**Exercise**
The lines to print are the one containing "way some parts" and every line after it through the end of the entries below. Print them exactly and nothing else.
Material shown Start Marker
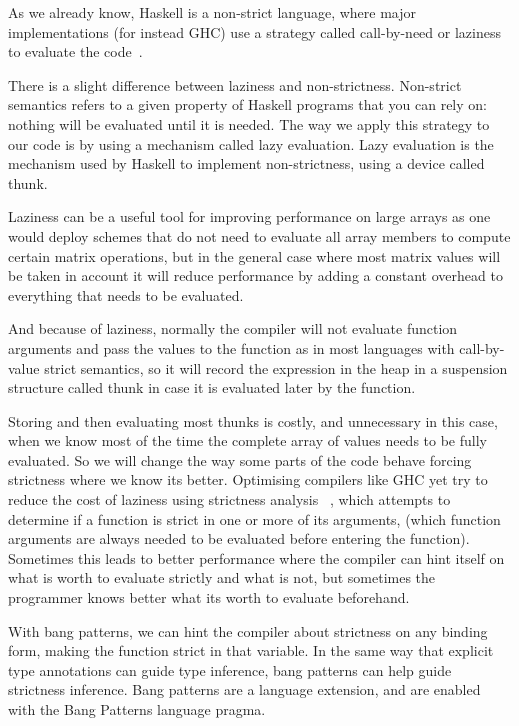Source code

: \documentclass{tmr}
\begin{document}
As we already know, Haskell is a non-strict language, where major implementations (for instead GHC)
use a strategy called call-by-need or laziness to evaluate the code~\cite{Laziness}. 

There is a slight difference between laziness and non-strictness. Non-strict
semantics refers to a given property of Haskell programs that you can rely on: 
nothing will be evaluated until it is needed. The way we apply this strategy to 
our code is by using a mechanism called lazy evaluation. Lazy evaluation is the 
mechanism used by Haskell to implement non-strictness, using a device called thunk. 

Laziness can be a useful tool for improving performance on large arrays as one would deploy
schemes that do not need to evaluate all array members to compute certain matrix operations,
but in the general case where most matrix values will be taken in account it will 
reduce performance by adding a constant overhead to everything that needs to be evaluated.

And because of laziness, normally the compiler will not evaluate function arguments and pass 
the values to the function as in most languages with call-by-value strict semantics, 
so it will record the expression in the heap in a suspension structure called thunk in case it is 
evaluated later by the function. 

Storing and then evaluating most thunks is costly, and unnecessary in this case, when we know 
most of the time the complete array of values needs to be fully evaluated. So we will change the
way some parts of the code behave forcing strictness where we know its better.
Optimising compilers like GHC yet try to reduce the cost of laziness using strictness analysis
 ~\cite{Strictness}, which attempts to determine if a function is strict in one or more of 
its arguments, (which function arguments are always needed to be evaluated before entering the function). 
Sometimes this leads to better performance where the compiler can hint itself on what is worth to evaluate
strictly and what is not, but sometimes the programmer knows better what its worth 
to evaluate beforehand.

With bang patterns, we can hint the compiler about strictness on any binding form, 
making the function strict in that variable. In the same way that explicit type annotations can 
guide type inference, bang patterns can help guide strictness inference. Bang patterns 
are a language extension, and are enabled with the Bang Patterns language pragma.
\end{document}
Material shown End Marker
**Solution to this exercise**
way some parts of the code behave forcing strictness where we know its better.
Optimising compilers like GHC yet try to reduce the cost of laziness using strictness analysis
 ~\cite{Strictness}, which attempts to determine if a function is strict in one or more of 
its arguments, (which function arguments are always needed to be evaluated before entering the function). 
Sometimes this leads to better performance where the compiler can hint itself on what is worth to evaluate
strictly and what is not, but sometimes the programmer knows better what its worth 
to evaluate beforehand.

With bang patterns, we can hint the compiler about strictness on any binding form, 
making the function strict in that variable. In the same way that explicit type annotations can 
guide type inference, bang patterns can help guide strictness inference. Bang patterns 
are a language extension, and are enabled with the Bang Patterns language pragma.
\end{document}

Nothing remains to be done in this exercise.